Whaley, who has served in the Virginia Army National Guard for 29 years, will spend three years at Fort Bliss. He will spend the first year in a distance-learning program studying for a master’s degree from Syracuse University while working with current instructors at the academy. The next two years he will serve as an instructor for the resident and non-resident courses for the academy.

According to the USASMA website, the USASMA Fellowship Program is a merit-based scholarship program where select sergeants major compete for up to 30 scholarships per year for a master’s degree in Adult Education through Penn State University or a master’s degree in Instructional Design, Development and Evaluation from Syracuse University.

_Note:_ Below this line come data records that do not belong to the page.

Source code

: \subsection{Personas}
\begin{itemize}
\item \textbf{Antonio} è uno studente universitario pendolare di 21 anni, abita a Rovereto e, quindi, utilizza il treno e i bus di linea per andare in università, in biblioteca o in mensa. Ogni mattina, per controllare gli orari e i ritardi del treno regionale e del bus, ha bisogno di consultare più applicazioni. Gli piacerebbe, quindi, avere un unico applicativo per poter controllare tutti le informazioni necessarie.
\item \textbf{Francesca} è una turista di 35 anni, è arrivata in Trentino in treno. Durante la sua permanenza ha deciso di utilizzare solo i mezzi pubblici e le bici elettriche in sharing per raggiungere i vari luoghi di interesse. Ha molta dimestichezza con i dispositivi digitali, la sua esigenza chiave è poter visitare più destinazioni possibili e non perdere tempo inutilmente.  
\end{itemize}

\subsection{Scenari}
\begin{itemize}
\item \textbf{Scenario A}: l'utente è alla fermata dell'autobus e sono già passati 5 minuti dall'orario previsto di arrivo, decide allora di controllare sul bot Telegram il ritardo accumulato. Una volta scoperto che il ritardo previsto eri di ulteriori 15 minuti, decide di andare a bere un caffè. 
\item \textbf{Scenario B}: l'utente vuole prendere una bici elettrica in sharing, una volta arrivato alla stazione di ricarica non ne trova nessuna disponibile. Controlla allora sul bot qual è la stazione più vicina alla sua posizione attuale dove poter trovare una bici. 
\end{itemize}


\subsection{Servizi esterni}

“I liked the Syracuse program because it focuses on designing and building programs of instruction, and then identifying how best to evaluate their effectiveness,” Whaley said of his selection. “To me, those goals align well with the military framework we use to educate our Soldiers.”

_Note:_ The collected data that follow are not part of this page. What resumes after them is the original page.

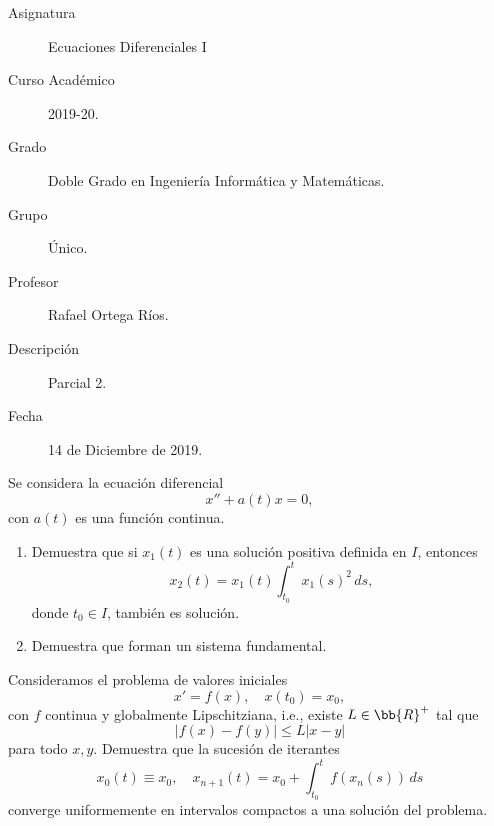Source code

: \documentclass[12pt]{article}
\begin{document}

    
    

    \begin{description}
        \item[Asignatura] Ecuaciones Diferenciales I
        \item[Curso Académico] 2019-20.
        \item[Grado] Doble Grado en Ingeniería Informática y Matemáticas.
        \item[Grupo] Único.
        \item[Profesor] Rafael Ortega Ríos.
        \item[Descripción] Parcial 2.
        \item[Fecha] 14 de Diciembre de 2019.
    \end{description}
    \newpage

    \begin{ejercicio}
        Se considera la ecuación diferencial
        \[
            x'' + a(t)x = 0,
        \]
        con $a(t)$ es una función continua.
        \begin{enumerate}
            \item Demuestra que si $x_1(t)$ es una solución positiva definida en $I$, entonces
            \[
                x_2(t) = x_1(t) \int_{t_0}^{t} x_1(s)^2 \, ds,
            \]
            donde $t_0 \in I$, también es solución.
            \item Demuestra que forman un sistema fundamental.
        \end{enumerate}
    \end{ejercicio}

    \begin{ejercicio}
        Consideramos el problema de valores iniciales
        \[
            x' = f(x), \quad x(t_0) = x_0,
        \]
        con $f$ continua y globalmente Lipschitziana, i.e., existe $L\in \bb{R}^+$ tal que
        \[
            |f(x) - f(y)| \leq L|x - y|
        \]
        para todo $x, y$. Demuestra que la sucesión de iterantes
        \[
            x_0(t) \equiv x_0, \quad x_{n+1}(t) = x_0 + \int_{t_0}^{t} f(x_n(s)) \, ds
        \]
        converge uniformemente en intervalos compactos a una solución del problema.
    \end{ejercicio}
\end{document}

While he is excited for the opportunity, Whaley said his selection to the program is bittersweet.

“While I look forward to the opportunity to help educate senior NCOs, the fellowship will mean time spent away from my unit, and the organization that has been a central part of my life for almost three decades,” he said. “My hope is that, in some small way, I can affect the development of sergeants major who will serve throughout the force and then I very much look forward to coming back to the Virginia Guard to share my experiences at the academy.”

Whaley attended Class 44 of the USASMA. Although it was a non-resident course, it culminated with two weeks at the academy at Fort Bliss in May 2019, which is when he was introduced to the fellowship program.

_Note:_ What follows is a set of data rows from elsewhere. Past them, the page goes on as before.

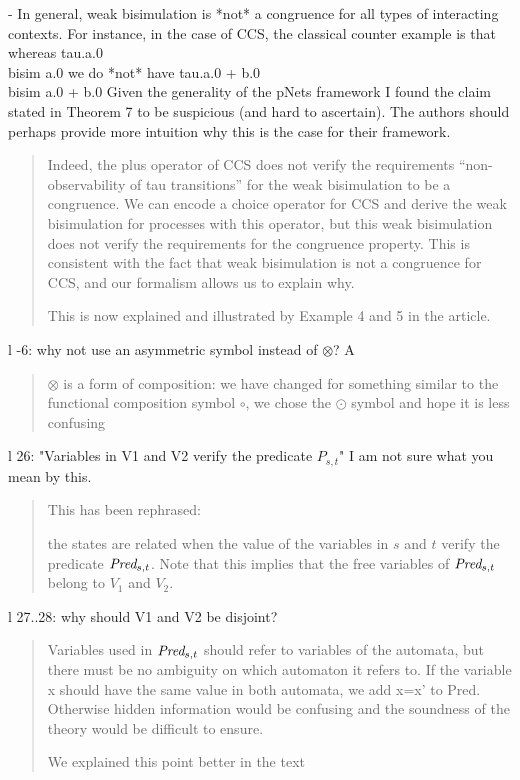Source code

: \documentclass{article}
\begin{document}
- In general, weak bisimulation is *not* a congruence for all types of interacting contexts.  For instance, in the case of CCS, the classical counter example is that whereas 
tau.a.0  \\bisim  a.0
we do *not* have
tau.a.0 + b.0 \\bisim  a.0 + b.0 
Given the generality of the pNets framework I found the claim stated in Theorem 7 to be suspicious (and hard to ascertain).  The authors should perhaps provide more intuition why this is the case for their framework.

\begin{quote}
Indeed, the plus operator of CCS does not verify the requirements ``non-observability of tau transitions'' for the weak bisimulation to be a congruence. 
We can encode a choice operator for CCS and derive the weak bisimulation for processes with this operator, 
but this weak bisimulation does not verify the requirements for the congruence property. This is consistent with the fact that weak bisimulation is not a congruence for CCS, and our formalism allows us to explain why.

This is now explained and illustrated by Example 4 and 5 in the article.
\end{quote}

l -6: why not use an asymmetric symbol instead of $\otimes$? 
A%
\begin{quote}
$\otimes$ is a form of composition: we have changed for something similar to the functional composition symbol $\circ$, we chose the $\odot$ symbol and hope it is less confusing
\end{quote}

l 26: "Variables in V1 and V2 verify the predicate $P_{s,t}$" I am not sure what you mean by this.
\begin{quote}
This has been rephrased:

the states are related when the value of the variables in $s$ and $t$  verify the predicate $\Pred_{s,t}$. Note that this implies that the free variables of  $\Pred_{s,t}$ belong to $V_1$ and $V_2$.

\end{quote}

l 27..28: why should V1 and V2 be disjoint?
\begin{quote}
Variables used in $\Pred_{s,t}$ should refer to variables of the automata, but there must be no ambiguity on which automaton it refers to. If the variable x should have the same value in both automata, we add x=x' to Pred. Otherwise hidden information would be confusing and the soundness of the theory would be difficult to ensure.

We explained this point better in the text
\end{quote}
\end{document}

“There were two active component sergeants major who had been selected for the fellowship program there observing our class,” he explained. “At that time, we were made aware of the program and encouraged to apply if the cadre at the academy thought we had aptitude for teaching there.”

Having gone through the academy himself, he saw an opportunity for Army National Guard sergeants major to broaden other components’ understanding of the capabilities and strengths of the National Guard.

“I observed some fundamental knowledge gaps and misunderstandings about the Guard, and hoped I could be an ambassador for the Guard and help to make the experience better for reserve component sergeants major in the course, and also better inform active component sergeants major about the Guard,” Whaley said. “If other components have not worked closely with Guard units yet, it is probably just a matter of time until they do. I also want to communicate to students in the academy some of the lessons I've learned and things I wish someone had told me while going through the course.”

While he is looking forward to sharing his knowledge, he will continue to learn and increase his own knowledge.

“I hope to gain a better understanding from the ‘inside’ of how our top levels of NCOES are taught,” Whaley said. “I also hope to refine my skills as an educator. Being an NCO is very much about teaching, and I hope the academy experience will help me refine my teaching abilities, and provide me with techniques and procedures I can bring back to Virginia; hopefully making our team even stronger.”